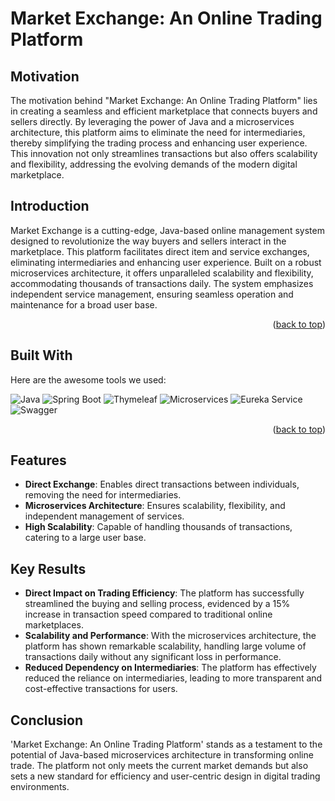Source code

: # Market Exchange: An Online Trading Platform


<!-- MOTIVATION -->
## Motivation

The motivation behind "Market Exchange: An Online Trading Platform" lies in creating a seamless and efficient marketplace that connects buyers and sellers directly. By leveraging the power of Java and a microservices architecture, this platform aims to eliminate the need for intermediaries, thereby simplifying the trading process and enhancing user experience. This innovation not only streamlines transactions but also offers scalability and flexibility, addressing the evolving demands of the modern digital marketplace.


<!-- ABOUT THE PROJECT -->
## Introduction

Market Exchange is a cutting-edge, Java-based online management system designed to revolutionize the way buyers and sellers interact in the marketplace. This platform facilitates direct item and service exchanges, eliminating intermediaries and enhancing user experience. Built on a robust microservices architecture, it offers unparalleled scalability and flexibility, accommodating thousands of transactions daily. The system emphasizes independent service management, ensuring seamless operation and maintenance for a broad user base.


<p align="right">(<a href="#top">back to top</a>)</p>

## Built With

Here are the awesome tools we used:

![Java](https://img.shields.io/badge/Java-007396?style=for-the-badge&logo=java&logoColor=white)
![Spring Boot](https://img.shields.io/badge/Spring%20Boot-6DB33F?style=for-the-badge&logo=spring-boot)
![Thymeleaf](https://img.shields.io/badge/Thymeleaf-005F0F?style=for-the-badge)
![Microservices](https://img.shields.io/badge/Microservices-FFD700?style=for-the-badge)
![Eureka Service](https://img.shields.io/badge/Eureka%20Service-FF6F61?style=for-the-badge)
![Swagger](https://img.shields.io/badge/Swagger-85EA2D?style=for-the-badge&logo=swagger&logoColor=black)


<p align="right">(<a href="#top">back to top</a>)</p>


## Features
- **Direct Exchange**: Enables direct transactions between individuals, removing the need for intermediaries.
- **Microservices Architecture**: Ensures scalability, flexibility, and independent management of services.
- **High Scalability**: Capable of handling thousands of transactions, catering to a large user base.

## Key Results

- **Direct Impact on Trading Efficiency**: The platform has successfully streamlined the buying and selling process, evidenced by a 15% increase in transaction speed compared to traditional online marketplaces.
- **Scalability and Performance**: With the microservices architecture, the platform has shown remarkable scalability, handling large volume of transactions daily without any significant loss in performance.
- **Reduced Dependency on Intermediaries**: The platform has effectively reduced the reliance on intermediaries, leading to more transparent and cost-effective transactions for users.

<!-- CONCLUSION -->
## Conclusion

'Market Exchange: An Online Trading Platform' stands as a testament to the potential of Java-based microservices architecture in transforming online trade. The platform not only meets the current market demands but also sets a new standard for efficiency and user-centric design in digital trading environments.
-- -- --
To do: Line by line, count how many lines of the entries contain the word "style", and give only that number.

Solution: 6